Classification from scratch

In [1]:
import os

# Set CML_ROOT to root data mount point
os.environ["CML_ROOT"] = "~/mnt/rhino"
In [2]:
%matplotlib inline

from copy import deepcopy
from functools import partial

import matplotlib.pyplot as plt
import numpy as np
import pandas as pd
from scipy.stats import zscore
from sklearn.linear_model import LogisticRegression
from sklearn.metrics import auc, roc_auc_score, roc_curve
from sklearn.model_selection import train_test_split

from cmlreaders import CMLReader, get_data_index
from ptsa.data.filters import ButterworthFilter, MorletWaveletFilter

Loading data

We start by loading the data index of all RAM subjects:

In [3]:
df = get_data_index("r1")

To train a classifier, we want to analyze record-only experiments. Here, we’ll just consider FR1. Let’s choose subject R1111M and see how many FR1 sessions they completed:

In [4]:
df[(df.subject == "R1111M") & (df.experiment == "FR1")][["subject", "experiment", "session"]]
Out[4]:
subject experiment session
616 R1111M FR1 0
617 R1111M FR1 1
618 R1111M FR1 2
619 R1111M FR1 3

Four sessions gives us a fair amount of data to work with, so let’s start by creating a reader so that we can load montage (“pairs”) information, events, and EEG data.

In [5]:
reader = CMLReader("R1111M", "FR1")
pairs = reader.load("pairs")

In general, we can always use reader.load to load any kind of data, but since we want to get FR1 events from all sessions completed by R1111M, we instead use the reader.load_events convenience method.

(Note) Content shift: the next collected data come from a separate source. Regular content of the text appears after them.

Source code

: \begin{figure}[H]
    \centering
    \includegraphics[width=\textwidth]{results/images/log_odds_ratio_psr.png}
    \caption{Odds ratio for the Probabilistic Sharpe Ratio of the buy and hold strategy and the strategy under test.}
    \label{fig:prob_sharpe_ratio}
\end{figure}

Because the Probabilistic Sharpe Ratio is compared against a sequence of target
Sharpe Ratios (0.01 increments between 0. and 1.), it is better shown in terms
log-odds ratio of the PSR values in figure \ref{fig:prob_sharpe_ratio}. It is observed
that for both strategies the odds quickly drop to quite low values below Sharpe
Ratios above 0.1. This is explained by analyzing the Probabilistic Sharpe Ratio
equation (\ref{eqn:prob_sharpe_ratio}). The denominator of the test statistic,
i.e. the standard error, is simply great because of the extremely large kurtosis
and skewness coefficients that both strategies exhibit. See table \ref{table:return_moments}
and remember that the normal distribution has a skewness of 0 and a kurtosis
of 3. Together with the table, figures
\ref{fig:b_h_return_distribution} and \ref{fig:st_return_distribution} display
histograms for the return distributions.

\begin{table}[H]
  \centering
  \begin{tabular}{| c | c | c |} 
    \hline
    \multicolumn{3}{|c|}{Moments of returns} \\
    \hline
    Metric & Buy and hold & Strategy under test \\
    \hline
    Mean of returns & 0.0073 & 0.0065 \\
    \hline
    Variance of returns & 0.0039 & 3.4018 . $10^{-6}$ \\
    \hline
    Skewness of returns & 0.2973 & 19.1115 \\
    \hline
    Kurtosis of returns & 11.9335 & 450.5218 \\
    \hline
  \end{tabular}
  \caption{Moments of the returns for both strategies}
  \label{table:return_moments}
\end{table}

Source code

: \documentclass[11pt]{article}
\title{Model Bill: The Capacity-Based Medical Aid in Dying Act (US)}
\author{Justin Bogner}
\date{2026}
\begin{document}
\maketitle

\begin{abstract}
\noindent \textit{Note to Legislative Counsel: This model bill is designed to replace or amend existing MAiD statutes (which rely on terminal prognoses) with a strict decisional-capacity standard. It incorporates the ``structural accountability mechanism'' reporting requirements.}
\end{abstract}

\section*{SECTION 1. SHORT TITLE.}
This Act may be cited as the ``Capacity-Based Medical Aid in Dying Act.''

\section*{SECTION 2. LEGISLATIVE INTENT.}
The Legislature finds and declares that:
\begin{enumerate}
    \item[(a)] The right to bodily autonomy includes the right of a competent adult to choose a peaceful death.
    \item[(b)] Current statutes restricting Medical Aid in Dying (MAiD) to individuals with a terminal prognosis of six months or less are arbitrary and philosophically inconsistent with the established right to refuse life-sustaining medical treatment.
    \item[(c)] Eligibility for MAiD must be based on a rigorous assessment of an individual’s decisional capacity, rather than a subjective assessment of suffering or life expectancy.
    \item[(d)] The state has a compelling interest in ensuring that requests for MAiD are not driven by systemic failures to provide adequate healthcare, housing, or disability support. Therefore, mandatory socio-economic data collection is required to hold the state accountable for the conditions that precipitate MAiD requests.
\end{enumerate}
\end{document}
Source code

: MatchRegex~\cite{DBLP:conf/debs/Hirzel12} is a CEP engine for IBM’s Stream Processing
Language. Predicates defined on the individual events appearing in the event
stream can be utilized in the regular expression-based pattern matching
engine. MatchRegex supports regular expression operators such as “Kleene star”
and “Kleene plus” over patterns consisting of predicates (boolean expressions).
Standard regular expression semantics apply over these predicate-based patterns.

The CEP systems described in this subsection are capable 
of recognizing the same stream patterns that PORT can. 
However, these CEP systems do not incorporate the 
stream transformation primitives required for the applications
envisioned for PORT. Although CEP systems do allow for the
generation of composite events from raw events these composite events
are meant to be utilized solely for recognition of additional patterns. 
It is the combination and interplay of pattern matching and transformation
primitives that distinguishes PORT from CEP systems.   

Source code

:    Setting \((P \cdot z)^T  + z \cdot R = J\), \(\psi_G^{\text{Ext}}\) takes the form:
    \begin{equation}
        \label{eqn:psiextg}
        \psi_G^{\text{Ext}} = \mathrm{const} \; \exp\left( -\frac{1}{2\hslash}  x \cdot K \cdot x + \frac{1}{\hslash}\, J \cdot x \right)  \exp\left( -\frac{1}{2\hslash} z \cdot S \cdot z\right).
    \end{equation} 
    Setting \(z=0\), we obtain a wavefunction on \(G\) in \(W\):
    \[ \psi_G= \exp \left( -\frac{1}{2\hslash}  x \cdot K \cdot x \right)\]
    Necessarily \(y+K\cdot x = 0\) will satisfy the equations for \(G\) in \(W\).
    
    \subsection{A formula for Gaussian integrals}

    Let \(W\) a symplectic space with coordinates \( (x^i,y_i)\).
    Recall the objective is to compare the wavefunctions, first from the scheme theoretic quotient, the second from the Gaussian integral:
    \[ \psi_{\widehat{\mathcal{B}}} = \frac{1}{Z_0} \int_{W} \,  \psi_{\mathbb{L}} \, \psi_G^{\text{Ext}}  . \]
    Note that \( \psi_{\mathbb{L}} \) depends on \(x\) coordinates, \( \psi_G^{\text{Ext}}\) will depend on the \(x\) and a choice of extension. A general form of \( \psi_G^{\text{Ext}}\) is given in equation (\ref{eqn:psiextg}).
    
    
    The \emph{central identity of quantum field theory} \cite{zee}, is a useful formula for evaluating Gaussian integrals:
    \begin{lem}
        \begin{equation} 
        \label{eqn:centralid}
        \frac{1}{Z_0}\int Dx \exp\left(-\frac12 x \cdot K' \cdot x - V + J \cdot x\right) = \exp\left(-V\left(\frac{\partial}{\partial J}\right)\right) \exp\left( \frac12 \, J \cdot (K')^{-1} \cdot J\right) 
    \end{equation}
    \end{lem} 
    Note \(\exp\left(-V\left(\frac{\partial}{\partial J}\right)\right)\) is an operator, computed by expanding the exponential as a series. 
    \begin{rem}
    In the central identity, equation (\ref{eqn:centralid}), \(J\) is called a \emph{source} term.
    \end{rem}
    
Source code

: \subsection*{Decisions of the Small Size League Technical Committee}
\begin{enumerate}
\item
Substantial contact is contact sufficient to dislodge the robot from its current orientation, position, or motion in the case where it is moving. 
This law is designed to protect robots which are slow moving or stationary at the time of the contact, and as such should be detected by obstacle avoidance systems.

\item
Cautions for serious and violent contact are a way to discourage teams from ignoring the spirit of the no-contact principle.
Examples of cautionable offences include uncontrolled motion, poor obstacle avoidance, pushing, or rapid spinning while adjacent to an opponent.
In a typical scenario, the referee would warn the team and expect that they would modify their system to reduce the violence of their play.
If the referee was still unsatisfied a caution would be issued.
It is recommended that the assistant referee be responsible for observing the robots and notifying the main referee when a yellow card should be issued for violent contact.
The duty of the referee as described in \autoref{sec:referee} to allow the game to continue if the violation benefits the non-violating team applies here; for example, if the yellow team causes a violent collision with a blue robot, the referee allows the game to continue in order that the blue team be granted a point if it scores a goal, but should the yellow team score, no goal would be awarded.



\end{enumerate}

Under the hood, this class method iterates through a given list of subjects, experiments, and sessions and returns a single DataFrame combining all relevant events. Let’s hold out the last session, though, so that we can test on it later.

In [6]:
events = reader.load_events(["R1111M"], ["FR1"])

Now we need to load EEG segments for all word events. To select word onsets, we utilize the events accessor, but we could just as easily use standard pandas querying.

In [7]:
%%time
eeg = reader.load_eeg(events=events.events.words,
                      rel_start=0,
                      rel_stop=1600,
                      scheme=pairs)
CPU times: user 1.71 s, sys: 1.3 s, total: 3.01 s
Wall time: 12.9 s

Let’s inspect a few signals at random:

In [8]:
n_signals = 10
fig, axes = plt.subplots(n_signals, sharex=True)
chans = np.random.choice(eeg.data.shape[1], n_signals).astype(int)

for i, ax in zip(chans, axes):
    data = eeg.data[0, i]
    t = np.arange(len(data)) / eeg.samplerate
    ax.plot(t, data)
    ax.set_yticks([])
    ax.set_xlabel("Time [s]")
_images/classifier_15_0.png

Compute features for the classifier

In order to train a classifier, we need to convert our time series EEG data into power features. To do so, we’ll use PTSA for its filtering capabilities. For Morlet wavelet decomposition, we’ll also add a 1 second mirror buffer.

In [9]:
ts = eeg.to_ptsa().add_mirror_buffer(1)

For comparison, let’s look at our signals now with this added buffer.

In [10]:
fig, axes = plt.subplots(n_signals, sharex=True)

for i, ax in zip(chans, axes):
    data = ts.data[0, i]
    ax.plot(ts.time, data)
    ax.set_yticks([])
    ax.set_xlabel("Time [s]")
_images/classifier_20_0.png

Next we remove line noise using a Butterworth filter.

In [11]:
%%time
bf = ButterworthFilter(ts, [58., 62.], order=4, filt_type="stop")
ts2 = bf.filter()
CPU times: user 8.34 s, sys: 3.09 s, total: 11.4 s
Wall time: 11.4 s

Let’s again inspect our signals after this filtering:

In [12]:
fig, axes = plt.subplots(n_signals, sharex=True)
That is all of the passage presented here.